Let $X$ be a measure space. Let $S_j$, $j \in \mathbb N$ be an increasing sequence of $\sigma$-algebras on $X$ such that $S := \bigcup_{j \geq 0} S_j$ is a $\sigma$-algebra. For every $j$, let $\mu_j$ be a probability measure on $S_j$.

Let $f_{ij}$ $(i, j \in \mathbb N)$ be a double indexed sequence of functions such that that for every $j$, $f_{ij}$ converges $\mu_j$-a.e. to a $S_j$ measurable function $f_j$.
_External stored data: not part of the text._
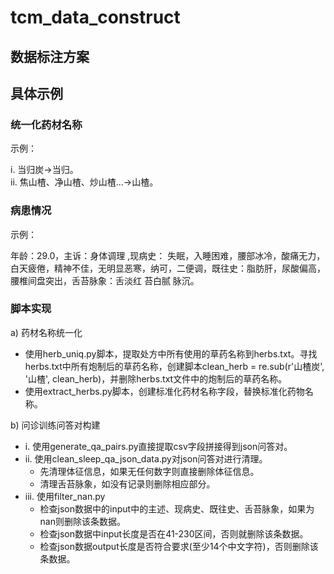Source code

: # tcm_data_construct
## 数据标注方案
## 具体示例
### 统一化药材名称
示例：

i.	当归炭->当归。\
ii.	焦山楂、净山楂、炒山楂...->山楂。
### 病患情况
示例：

年龄：29.0，主诉：身体调理 ,现病史： 失眠，入睡困难，腰部冰冷，酸痛无力，白天疲倦，精神不佳，无明显恶寒，纳可，二便调，既往史：脂肪肝，尿酸偏高，腰椎间盘突出，舌苔脉象：舌淡红 苔白腻 脉沉。
### 脚本实现

a)	药材名称统一化
* 使用herb_uniq.py脚本，提取处方中所有使用的草药名称到herbs.txt。寻找herbs.txt中所有炮制后的草药名称，创建脚本clean_herb = re.sub(r'山楂炭', '山楂', clean_herb)，并删除herbs.txt文件中的炮制后的草药名称。
* 使用extract_herbs.py脚本，创建标准化药材名称字段，替换标准化药物名称。

b)	问诊训练问答对构建
* i.	使用generate_qa_pairs.py直接提取csv字段拼接得到json问答对。
* ii.	使用clean_sleep_qa_json_data.py对json问答对进行清理。
    * 先清理体征信息，如果无任何数字则直接删除体征信息。
    * 清理舌苔脉象，如没有记录则删除相应部分。
* iii. 使用filter_nan.py
    * 检查json数据中的input中的主述、现病史、既往史、舌苔脉象，如果为nan则删除该条数据。
    * 检查json数据中input长度是否在41-230区间，否则就删除该条数据。
    * 检查json数据output长度是否符合要求(至少14个中文字符)，否则删除该条数据。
Suppose there exists some probability measure $\mu$ on $S$ such that $f_j$ converges $\mu$-a.e. to a function $f$.

Suppose further that:

the restriction of $\mu$ to $S_j$ is absolutely continuous with respect to $\mu_j$ for every $j$

$f_{ij}, f_j, f$ are $\mu$-integrable, and $f_{ij}$ is $\mu_j$-integrable for every $i, j$

$\int f_{ij} \, d \mu_j \to \int f_j \, d \mu_j$ for every $j$

$\int f_j \, d \mu \to \int f \, d \mu$

Is it true that there exists a increasing function $b: \mathbb N \to \mathbb N$ such that $\int f_{n, b(n)} \, d \mu$ converges to $\int f \, d \mu$?